Hermines et toques N°64 - 1ere année

Rachida Dati connaîtra son premier mouvement social le 29 novembre prochain. Les principaux syndicats appellent à la grève. La réforme de la carte judiciaire de la France amenée par petits pas et au grès des déplacements de la Garde des Sceaux soulève bien des poussières. Le but de la réforme est de rationaliser le nombre de tribunaux d’instance, le nombre des cours d’appel ne variera pas. Avant les magistrats, les avocats ont protesté. La suppression de tel ou tel tribunal impliquerait une migration de certains cabinets provinciaux. Changement d’habitudes, fin de petites « seigneuries » autant de désagréments pour des notables. La population verrait, une fois de plus, le service public s’éloigner d’elle au nom de l’efficacité. La ministre de la Justice compte, un peu, sur le ravage de l’affaire d’Outreau auprès des citoyens pour en imposer au corps des magistrats.
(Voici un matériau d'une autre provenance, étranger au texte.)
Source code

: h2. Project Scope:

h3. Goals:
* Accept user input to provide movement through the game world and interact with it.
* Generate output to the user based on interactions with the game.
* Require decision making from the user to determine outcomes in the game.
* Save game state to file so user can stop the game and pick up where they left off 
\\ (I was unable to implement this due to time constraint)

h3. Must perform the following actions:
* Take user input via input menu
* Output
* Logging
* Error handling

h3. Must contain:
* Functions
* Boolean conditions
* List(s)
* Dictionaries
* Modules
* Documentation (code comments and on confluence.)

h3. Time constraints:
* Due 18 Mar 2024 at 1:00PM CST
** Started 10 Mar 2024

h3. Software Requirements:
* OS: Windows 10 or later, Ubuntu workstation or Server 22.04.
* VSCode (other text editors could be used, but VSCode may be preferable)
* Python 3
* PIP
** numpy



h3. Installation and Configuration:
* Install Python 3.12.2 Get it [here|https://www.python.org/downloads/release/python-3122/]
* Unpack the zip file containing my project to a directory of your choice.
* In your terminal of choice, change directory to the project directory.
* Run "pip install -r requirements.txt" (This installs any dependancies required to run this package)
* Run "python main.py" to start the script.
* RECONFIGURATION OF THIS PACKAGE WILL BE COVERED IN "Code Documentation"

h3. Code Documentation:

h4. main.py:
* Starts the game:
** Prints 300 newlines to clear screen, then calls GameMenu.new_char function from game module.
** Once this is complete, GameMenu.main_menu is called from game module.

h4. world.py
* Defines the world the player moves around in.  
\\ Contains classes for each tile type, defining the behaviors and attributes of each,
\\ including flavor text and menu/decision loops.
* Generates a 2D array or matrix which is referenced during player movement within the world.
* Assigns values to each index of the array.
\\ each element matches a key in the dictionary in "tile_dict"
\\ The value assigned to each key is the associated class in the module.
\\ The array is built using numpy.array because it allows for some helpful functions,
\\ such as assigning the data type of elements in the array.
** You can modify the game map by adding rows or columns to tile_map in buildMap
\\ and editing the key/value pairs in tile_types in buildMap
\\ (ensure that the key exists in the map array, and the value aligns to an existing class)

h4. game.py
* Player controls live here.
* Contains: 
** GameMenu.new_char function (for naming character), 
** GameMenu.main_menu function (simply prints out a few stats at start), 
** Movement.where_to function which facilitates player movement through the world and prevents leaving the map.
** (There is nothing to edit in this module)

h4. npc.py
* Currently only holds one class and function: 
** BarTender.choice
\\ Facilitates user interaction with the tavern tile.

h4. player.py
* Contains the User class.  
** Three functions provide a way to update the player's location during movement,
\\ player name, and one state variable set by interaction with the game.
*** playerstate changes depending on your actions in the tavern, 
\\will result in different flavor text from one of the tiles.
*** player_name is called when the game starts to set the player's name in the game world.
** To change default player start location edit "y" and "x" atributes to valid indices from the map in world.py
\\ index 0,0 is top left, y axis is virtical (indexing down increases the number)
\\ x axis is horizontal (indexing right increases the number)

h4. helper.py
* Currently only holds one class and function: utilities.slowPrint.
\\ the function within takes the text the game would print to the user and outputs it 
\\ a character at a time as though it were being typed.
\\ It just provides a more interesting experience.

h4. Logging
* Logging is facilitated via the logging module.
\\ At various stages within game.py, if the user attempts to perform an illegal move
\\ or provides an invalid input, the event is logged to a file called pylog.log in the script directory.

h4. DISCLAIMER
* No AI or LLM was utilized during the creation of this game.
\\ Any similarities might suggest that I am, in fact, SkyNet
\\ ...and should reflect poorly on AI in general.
Depuis 1789, nous ne connaissons plus les grèves de corps des magistrats (les parlements d’Ancien Régime) lesquels jouissaient de l’indépendance et de leurs charges. Que reste-t-il en 2007 ?Les tenues vestimentaires. Ce détail n’est en rien une nostalgie. Les juges relevant de l’Etat sont par essence légalistes et fidèles au pouvoir politique quel qu’il soit et mal à l’aise pour entamer une querelle politique. Ils ne sont plus dépositaires des lois et coutumes du royaume mais en charge de faire appliquer le code, rendent la justice au nom du peuple Français.
Il est vrai que nombre de magistrats surfent, quelque peu, sur ce passé d’hermines et de toques sans se rendre compte de sa parfaite incongruité et, surtout, du manque de lisibilité pour les Français.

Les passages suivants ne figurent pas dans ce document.